[RuntimeUnroll] Add heuristic for unrolling multi-exit loop

Add a profitability heuristic to enable runtime unrolling of multi-exit
loop: There can be atmost two unique exit blocks for the loop and the
second exit block should be a deoptimizing block. Also, there can be one
other exiting block other than the latch exiting block.
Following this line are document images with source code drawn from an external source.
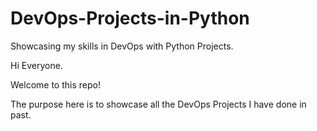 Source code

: # DevOps-Projects-in-Python
Showcasing my skills in DevOps with Python Projects. 

Hi Everyone.

Welcome to this repo!

The purpose here is to showcase all the DevOps Projects I have done in past.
The reason for
the latter is so that we limit the number of branches in the unrolled
code to being at most the unroll factor.  Deoptimizing blocks are rarely
taken so these additional number of branches created due to the
unrolling are predictable, since one of their target is the deopt block.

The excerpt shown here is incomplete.